» DATA IN THIS EXERCISE
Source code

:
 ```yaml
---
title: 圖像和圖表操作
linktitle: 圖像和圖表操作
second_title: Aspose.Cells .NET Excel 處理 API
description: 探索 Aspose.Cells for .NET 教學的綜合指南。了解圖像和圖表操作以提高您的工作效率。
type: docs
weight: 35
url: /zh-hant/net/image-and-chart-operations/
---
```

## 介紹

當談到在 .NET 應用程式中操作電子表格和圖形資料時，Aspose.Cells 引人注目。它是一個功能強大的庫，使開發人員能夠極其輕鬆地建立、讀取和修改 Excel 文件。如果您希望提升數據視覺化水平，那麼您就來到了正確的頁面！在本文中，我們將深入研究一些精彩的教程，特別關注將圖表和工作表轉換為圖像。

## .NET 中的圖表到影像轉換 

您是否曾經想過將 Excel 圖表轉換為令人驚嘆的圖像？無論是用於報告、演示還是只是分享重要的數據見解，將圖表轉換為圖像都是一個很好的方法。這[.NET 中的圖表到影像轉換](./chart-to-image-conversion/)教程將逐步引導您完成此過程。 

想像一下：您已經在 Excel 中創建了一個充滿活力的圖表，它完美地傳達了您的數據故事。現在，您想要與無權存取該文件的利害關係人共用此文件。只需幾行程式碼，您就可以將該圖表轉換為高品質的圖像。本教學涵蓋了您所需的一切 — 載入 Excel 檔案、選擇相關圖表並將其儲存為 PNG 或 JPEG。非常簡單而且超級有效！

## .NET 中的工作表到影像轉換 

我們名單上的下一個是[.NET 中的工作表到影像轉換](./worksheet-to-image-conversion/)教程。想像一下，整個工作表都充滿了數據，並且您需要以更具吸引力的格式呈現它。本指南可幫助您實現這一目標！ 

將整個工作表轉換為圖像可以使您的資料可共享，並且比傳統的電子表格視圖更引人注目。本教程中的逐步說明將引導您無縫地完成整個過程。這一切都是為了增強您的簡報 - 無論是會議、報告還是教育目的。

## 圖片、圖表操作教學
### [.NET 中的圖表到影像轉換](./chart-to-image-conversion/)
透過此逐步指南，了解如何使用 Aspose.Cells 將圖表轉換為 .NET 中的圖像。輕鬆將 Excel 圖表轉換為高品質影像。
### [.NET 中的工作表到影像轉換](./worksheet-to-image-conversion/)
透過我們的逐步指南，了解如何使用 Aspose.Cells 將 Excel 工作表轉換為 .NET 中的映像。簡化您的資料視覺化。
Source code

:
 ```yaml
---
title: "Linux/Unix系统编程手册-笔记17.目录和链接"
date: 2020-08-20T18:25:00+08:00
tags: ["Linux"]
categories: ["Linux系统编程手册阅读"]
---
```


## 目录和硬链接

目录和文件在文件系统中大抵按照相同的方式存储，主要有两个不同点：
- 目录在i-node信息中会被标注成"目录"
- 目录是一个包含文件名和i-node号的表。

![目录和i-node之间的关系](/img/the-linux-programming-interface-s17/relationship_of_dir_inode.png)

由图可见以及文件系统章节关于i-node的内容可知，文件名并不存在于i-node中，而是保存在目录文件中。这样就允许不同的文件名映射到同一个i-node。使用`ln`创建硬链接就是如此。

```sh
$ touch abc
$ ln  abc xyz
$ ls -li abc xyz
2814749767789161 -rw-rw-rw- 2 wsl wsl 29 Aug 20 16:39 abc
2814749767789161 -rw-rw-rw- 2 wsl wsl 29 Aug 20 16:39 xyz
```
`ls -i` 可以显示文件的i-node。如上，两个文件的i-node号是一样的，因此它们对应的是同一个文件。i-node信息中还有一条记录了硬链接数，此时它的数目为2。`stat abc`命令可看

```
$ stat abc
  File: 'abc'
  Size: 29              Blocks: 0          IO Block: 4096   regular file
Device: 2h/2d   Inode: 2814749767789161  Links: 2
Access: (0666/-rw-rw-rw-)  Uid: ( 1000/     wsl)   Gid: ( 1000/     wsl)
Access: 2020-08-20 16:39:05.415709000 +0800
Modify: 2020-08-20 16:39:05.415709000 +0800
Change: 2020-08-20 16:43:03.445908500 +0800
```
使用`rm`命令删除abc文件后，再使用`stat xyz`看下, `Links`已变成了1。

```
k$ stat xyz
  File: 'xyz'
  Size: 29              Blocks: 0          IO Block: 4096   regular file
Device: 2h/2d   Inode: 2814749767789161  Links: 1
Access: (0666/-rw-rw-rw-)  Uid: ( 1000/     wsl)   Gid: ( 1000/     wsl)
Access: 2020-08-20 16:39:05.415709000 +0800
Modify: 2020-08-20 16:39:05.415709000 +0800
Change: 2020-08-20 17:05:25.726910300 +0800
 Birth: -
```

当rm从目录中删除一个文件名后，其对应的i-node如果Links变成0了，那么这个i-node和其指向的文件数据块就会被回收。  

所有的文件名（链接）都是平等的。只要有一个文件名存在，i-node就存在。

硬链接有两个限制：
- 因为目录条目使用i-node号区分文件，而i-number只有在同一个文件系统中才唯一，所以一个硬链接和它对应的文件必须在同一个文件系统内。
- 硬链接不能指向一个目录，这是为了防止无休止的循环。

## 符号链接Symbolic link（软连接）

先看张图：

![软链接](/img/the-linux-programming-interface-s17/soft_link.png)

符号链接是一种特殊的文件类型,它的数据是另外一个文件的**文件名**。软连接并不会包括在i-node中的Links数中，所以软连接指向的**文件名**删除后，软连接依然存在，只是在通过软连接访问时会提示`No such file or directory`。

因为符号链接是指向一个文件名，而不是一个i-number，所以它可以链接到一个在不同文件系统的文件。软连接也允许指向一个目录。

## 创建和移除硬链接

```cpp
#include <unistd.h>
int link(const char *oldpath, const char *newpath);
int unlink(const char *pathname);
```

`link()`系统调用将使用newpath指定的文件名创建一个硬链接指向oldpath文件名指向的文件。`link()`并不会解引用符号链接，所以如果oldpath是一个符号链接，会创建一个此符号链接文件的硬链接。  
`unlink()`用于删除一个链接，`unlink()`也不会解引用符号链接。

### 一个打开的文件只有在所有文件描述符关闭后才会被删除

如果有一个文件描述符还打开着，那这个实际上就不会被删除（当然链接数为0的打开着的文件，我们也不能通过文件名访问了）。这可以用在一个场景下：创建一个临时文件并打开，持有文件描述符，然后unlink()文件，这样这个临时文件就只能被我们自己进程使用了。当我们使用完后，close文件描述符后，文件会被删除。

» PROBLEM TO WORK ON
Every line above is to be transcribed exactly, with nothing dropped.

» SOLUTION
Source code

:
 ```yaml
---
title: 圖像和圖表操作
linktitle: 圖像和圖表操作
second_title: Aspose.Cells .NET Excel 處理 API
description: 探索 Aspose.Cells for .NET 教學的綜合指南。了解圖像和圖表操作以提高您的工作效率。
type: docs
weight: 35
url: /zh-hant/net/image-and-chart-operations/
---
```

## 介紹

當談到在 .NET 應用程式中操作電子表格和圖形資料時，Aspose.Cells 引人注目。它是一個功能強大的庫，使開發人員能夠極其輕鬆地建立、讀取和修改 Excel 文件。如果您希望提升數據視覺化水平，那麼您就來到了正確的頁面！在本文中，我們將深入研究一些精彩的教程，特別關注將圖表和工作表轉換為圖像。

## .NET 中的圖表到影像轉換 

您是否曾經想過將 Excel 圖表轉換為令人驚嘆的圖像？無論是用於報告、演示還是只是分享重要的數據見解，將圖表轉換為圖像都是一個很好的方法。這[.NET 中的圖表到影像轉換](./chart-to-image-conversion/)教程將逐步引導您完成此過程。 

想像一下：您已經在 Excel 中創建了一個充滿活力的圖表，它完美地傳達了您的數據故事。現在，您想要與無權存取該文件的利害關係人共用此文件。只需幾行程式碼，您就可以將該圖表轉換為高品質的圖像。本教學涵蓋了您所需的一切 — 載入 Excel 檔案、選擇相關圖表並將其儲存為 PNG 或 JPEG。非常簡單而且超級有效！

## .NET 中的工作表到影像轉換 

我們名單上的下一個是[.NET 中的工作表到影像轉換](./worksheet-to-image-conversion/)教程。想像一下，整個工作表都充滿了數據，並且您需要以更具吸引力的格式呈現它。本指南可幫助您實現這一目標！ 

將整個工作表轉換為圖像可以使您的資料可共享，並且比傳統的電子表格視圖更引人注目。本教程中的逐步說明將引導您無縫地完成整個過程。這一切都是為了增強您的簡報 - 無論是會議、報告還是教育目的。

## 圖片、圖表操作教學
### [.NET 中的圖表到影像轉換](./chart-to-image-conversion/)
透過此逐步指南，了解如何使用 Aspose.Cells 將圖表轉換為 .NET 中的圖像。輕鬆將 Excel 圖表轉換為高品質影像。
### [.NET 中的工作表到影像轉換](./worksheet-to-image-conversion/)
透過我們的逐步指南，了解如何使用 Aspose.Cells 將 Excel 工作表轉換為 .NET 中的映像。簡化您的資料視覺化。
Source code

:
 ```yaml
---
title: "Linux/Unix系统编程手册-笔记17.目录和链接"
date: 2020-08-20T18:25:00+08:00
tags: ["Linux"]
categories: ["Linux系统编程手册阅读"]
---
```


## 目录和硬链接

目录和文件在文件系统中大抵按照相同的方式存储，主要有两个不同点：
- 目录在i-node信息中会被标注成"目录"
- 目录是一个包含文件名和i-node号的表。

![目录和i-node之间的关系](/img/the-linux-programming-interface-s17/relationship_of_dir_inode.png)

由图可见以及文件系统章节关于i-node的内容可知，文件名并不存在于i-node中，而是保存在目录文件中。这样就允许不同的文件名映射到同一个i-node。使用`ln`创建硬链接就是如此。

```sh
$ touch abc
$ ln  abc xyz
$ ls -li abc xyz
2814749767789161 -rw-rw-rw- 2 wsl wsl 29 Aug 20 16:39 abc
2814749767789161 -rw-rw-rw- 2 wsl wsl 29 Aug 20 16:39 xyz
```
`ls -i` 可以显示文件的i-node。如上，两个文件的i-node号是一样的，因此它们对应的是同一个文件。i-node信息中还有一条记录了硬链接数，此时它的数目为2。`stat abc`命令可看

```
$ stat abc
  File: 'abc'
  Size: 29              Blocks: 0          IO Block: 4096   regular file
Device: 2h/2d   Inode: 2814749767789161  Links: 2
Access: (0666/-rw-rw-rw-)  Uid: ( 1000/     wsl)   Gid: ( 1000/     wsl)
Access: 2020-08-20 16:39:05.415709000 +0800
Modify: 2020-08-20 16:39:05.415709000 +0800
Change: 2020-08-20 16:43:03.445908500 +0800
```
使用`rm`命令删除abc文件后，再使用`stat xyz`看下, `Links`已变成了1。

```
k$ stat xyz
  File: 'xyz'
  Size: 29              Blocks: 0          IO Block: 4096   regular file
Device: 2h/2d   Inode: 2814749767789161  Links: 1
Access: (0666/-rw-rw-rw-)  Uid: ( 1000/     wsl)   Gid: ( 1000/     wsl)
Access: 2020-08-20 16:39:05.415709000 +0800
Modify: 2020-08-20 16:39:05.415709000 +0800
Change: 2020-08-20 17:05:25.726910300 +0800
 Birth: -
```

当rm从目录中删除一个文件名后，其对应的i-node如果Links变成0了，那么这个i-node和其指向的文件数据块就会被回收。  

所有的文件名（链接）都是平等的。只要有一个文件名存在，i-node就存在。

硬链接有两个限制：
- 因为目录条目使用i-node号区分文件，而i-number只有在同一个文件系统中才唯一，所以一个硬链接和它对应的文件必须在同一个文件系统内。
- 硬链接不能指向一个目录，这是为了防止无休止的循环。

## 符号链接Symbolic link（软连接）

先看张图：

![软链接](/img/the-linux-programming-interface-s17/soft_link.png)

符号链接是一种特殊的文件类型,它的数据是另外一个文件的**文件名**。软连接并不会包括在i-node中的Links数中，所以软连接指向的**文件名**删除后，软连接依然存在，只是在通过软连接访问时会提示`No such file or directory`。

因为符号链接是指向一个文件名，而不是一个i-number，所以它可以链接到一个在不同文件系统的文件。软连接也允许指向一个目录。

## 创建和移除硬链接

```cpp
#include <unistd.h>
int link(const char *oldpath, const char *newpath);
int unlink(const char *pathname);
```

`link()`系统调用将使用newpath指定的文件名创建一个硬链接指向oldpath文件名指向的文件。`link()`并不会解引用符号链接，所以如果oldpath是一个符号链接，会创建一个此符号链接文件的硬链接。  
`unlink()`用于删除一个链接，`unlink()`也不会解引用符号链接。

### 一个打开的文件只有在所有文件描述符关闭后才会被删除

如果有一个文件描述符还打开着，那这个实际上就不会被删除（当然链接数为0的打开着的文件，我们也不能通过文件名访问了）。这可以用在一个场景下：创建一个临时文件并打开，持有文件描述符，然后unlink()文件，这样这个临时文件就只能被我们自己进程使用了。当我们使用完后，close文件描述符后，文件会被删除。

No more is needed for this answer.